Auch in Bezug auf die Vorstellungen von Sterblichkeit stellen sich weitere Fragen wie z.B., was mit denjenigen geschieht, die ihr Leben als erfüllt und beendet empfinden oder es aufgegeben haben? Kann Leben auch zu einem Zwang werden, wenn es zu einer Pathologisierung von Lebensmüdigkeit kommt? Und würde nicht das Altern selbst, wie schon weiter oben angedeutet, bald als Krankheit verstanden werden, die es zu bekämpfen gilt? Einiges spricht dafür, dass die Sterblichkeit des Menschen zu einem medizinischen Gegenstand wird, sobald das Altern von einem unhintergehbaren Schicksal zu einem zu therapierenden Zustand wird. Entsteht nicht die Frage nach den Problemen des Alterns erst durch die gesellschaftliche Konstruktion des Alters als Krankheit? Vor diesem Hintergrund erscheint es sinnvoller – entgegen dem Versprechen vieler Enhancements – die Probleme nicht als Probleme oder Wünsche des Einzelnen zu betrachten, sondern darin vielmehr eine Herausforderung für die Allgemeinheit zu sehen – in diesem Fall etwa, dieser Umdeutung des Todes entgegen zu wirken. Sicherlich wird sich dies als außerordentlich schwierig erweisen in einer Lebenswelt der Individualisierung und des Wettbewerbs. Häufig erscheinen die technischen Errungenschaften und darin implizierten Imperative bereits zu moralischen Imperativen geworden zu sein. Auf den Wandel moralischer Einstellungen kann hier natürlich nicht eingegangen werden.
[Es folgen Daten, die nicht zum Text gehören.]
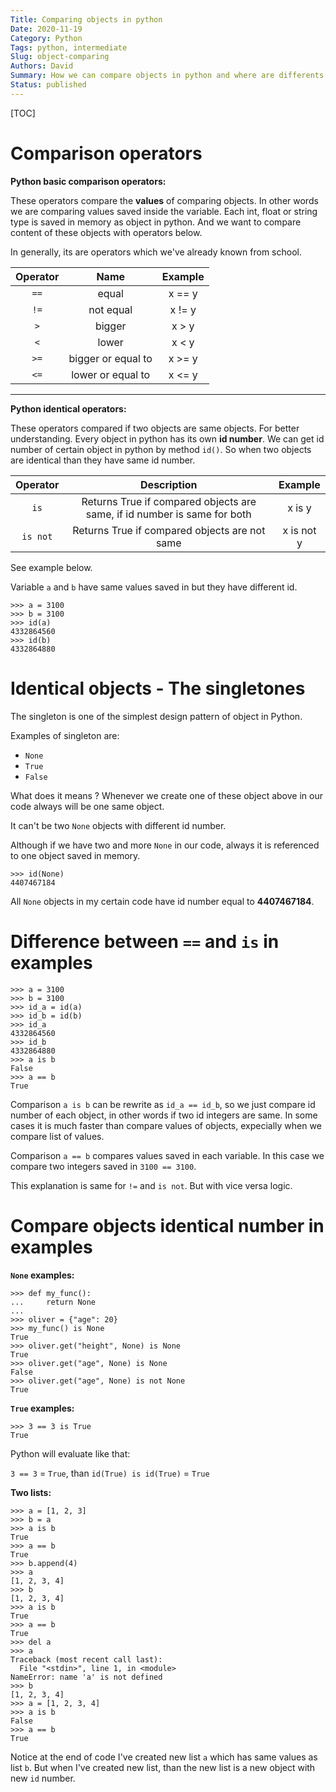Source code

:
 ```yaml
---
Title: Comparing objects in python
Date: 2020-11-19
Category: Python
Tags: python, intermediate
Slug: object-comparing
Authors: David
Summary: How we can compare objects in python and where are differents
Status: published
---
```


[TOC]

# Comparison operators

**Python basic comparison operators:**

These operators compare the **values** of comparing objects. In other words we are comparing values saved inside the variable. Each int, float or string type is saved in memory as object in python. And we want to compare content of these objects with operators below.

In generally, its are operators which we've already known from school.

Operator | Name | Example
:-------:|:----:|:------:
`==`     | equal| x == y
`!=`     |not equal| x != y
`>`      |bigger  | x > y
`<`      |lower | x < y
`>=`     |bigger or equal to| x >= y
`<=`     |lower or equal to | x <= y

----
**Python identical operators:**

These operators compared if two objects are same objects.
For better understanding. Every object in python has its own **id number**.
We can get id number of certain object in python by method `id()`.
So when two objects are identical than they have same id number.

Operator | Description | Example
:-------:|:----:|:------:
`is`|Returns True if compared objects are same, if id number is same for both| x is y
`is not` |Returns True if compared objects are not same| x is not y


See example below.

Variable `a` and `b` have same values saved in but they have different id.

```shell
>>> a = 3100
>>> b = 3100
>>> id(a)
4332864560
>>> id(b)
4332864880
```

# Identical objects - The singletones

The singleton is one of the simplest design pattern of object in Python.

Examples of singleton are:

* `None`
* `True`
* `False`

What does it means ? Whenever we create one of these object above in our code
always will be one same object.

It can't be two `None` objects with different id number.

Although if we have two and more `None` in our code, always it is referenced to one object saved in memory.

```shell
>>> id(None)
4407467184
```

All `None` objects in my certain code have id number equal to **4407467184**.


# Difference between `==` and `is` in examples

```shell
>>> a = 3100
>>> b = 3100
>>> id_a = id(a)
>>> id_b = id(b)
>>> id_a
4332864560
>>> id_b
4332864880
>>> a is b
False
>>> a == b
True

```

Comparison `a is b` can be rewrite as `id_a == id_b`, so we just compare id number of each object, in other words if two id integers are same. In some cases it is much faster than compare values of objects, expecially when we compare list of values.

Comparison `a == b` compares values saved in each variable. In this case we compare two integers saved in `3100 == 3100`.

This explanation is same for `!=` and `is not`. But with vice versa logic.

# Compare objects identical number in examples

**`None` examples:**

```shell
>>> def my_func():
...     return None
...
>>> oliver = {"age": 20}
>>> my_func() is None
True
>>> oliver.get("height", None) is None
True
>>> oliver.get("age", None) is None
False
>>> oliver.get("age", None) is not None
True
```

**`True` examples:**

```shell
>>> 3 == 3 is True
True
```

Python will evaluate like that:

`3 == 3` = `True`, than `id(True) is id(True)` = `True`


**Two lists:**

```shell
>>> a = [1, 2, 3]
>>> b = a
>>> a is b
True
>>> a == b
True
>>> b.append(4)
>>> a
[1, 2, 3, 4]
>>> b
[1, 2, 3, 4]
>>> a is b
True
>>> a == b
True
>>> del a
>>> a
Traceback (most recent call last):
  File "<stdin>", line 1, in <module>
NameError: name 'a' is not defined
>>> b
[1, 2, 3, 4]
>>> a = [1, 2, 3, 4]
>>> a is b
False
>>> a == b
True
```

Notice at the end of code I've created new list `a` which has same values as list `b`. But when I've created new list, than the new list is a new object with new `id` number.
Ein interessanter Beitrag wider die endlose Verlängerung des Lebens wird von Hans Jonas in „Das Prinzip Verantwortung“ formuliert: Jonas beschreibt dort die menschliche Sterblichkeit als Segen. Der einzelne würde durch ein wesentliches Verlängern seiner Lebenszeit den Bezug zu seiner konkreten Vergangenheit und damit zu seiner identitätsstiftenden Geschichte verlieren oder aber derart stark in seiner Geschichte leben, dass er sich keine Gegenwart schaffen könne. Ähnlich argumentiert der kanadische Philosoph Walter Glannon: Durch eine extreme Lebensverlängerung bestehe die Gefahr, dass mentale Zustände, zwischen denen 200 Jahre liegen könnten, zu schwach verknüpft werden, um von einer Person auf sich selbst bezogen werden zu können. Daraus wiederum könnte keine notwendige Sorge für die jeweils eigene Zukunft erwachsen und somit letztlich die Bildung einer Identität verhindert werden.